Assigned task: Each line below that carries the string "Quantum" must appear in the answer.

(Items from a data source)
------------

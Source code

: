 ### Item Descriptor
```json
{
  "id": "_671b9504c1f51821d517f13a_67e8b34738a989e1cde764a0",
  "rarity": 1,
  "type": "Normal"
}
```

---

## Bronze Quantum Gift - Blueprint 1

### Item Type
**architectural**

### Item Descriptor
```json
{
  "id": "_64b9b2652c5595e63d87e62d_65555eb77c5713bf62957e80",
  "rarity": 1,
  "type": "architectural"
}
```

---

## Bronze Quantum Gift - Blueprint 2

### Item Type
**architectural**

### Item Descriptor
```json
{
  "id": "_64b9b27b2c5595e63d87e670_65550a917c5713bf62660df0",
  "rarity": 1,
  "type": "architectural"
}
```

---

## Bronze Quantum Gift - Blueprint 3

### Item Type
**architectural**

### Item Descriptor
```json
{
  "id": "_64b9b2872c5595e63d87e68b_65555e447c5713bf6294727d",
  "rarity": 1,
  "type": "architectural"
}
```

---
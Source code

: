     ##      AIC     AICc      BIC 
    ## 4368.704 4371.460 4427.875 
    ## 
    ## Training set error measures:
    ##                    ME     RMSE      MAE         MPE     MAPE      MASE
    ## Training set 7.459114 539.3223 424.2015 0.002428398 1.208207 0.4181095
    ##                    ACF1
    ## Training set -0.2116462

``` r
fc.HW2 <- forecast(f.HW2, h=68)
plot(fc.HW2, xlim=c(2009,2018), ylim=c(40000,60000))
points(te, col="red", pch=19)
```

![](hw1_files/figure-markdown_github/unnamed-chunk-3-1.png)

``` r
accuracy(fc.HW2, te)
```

------------

Task answer:
## Bronze Quantum Gift - Blueprint 1
## Bronze Quantum Gift - Blueprint 2
## Bronze Quantum Gift - Blueprint 3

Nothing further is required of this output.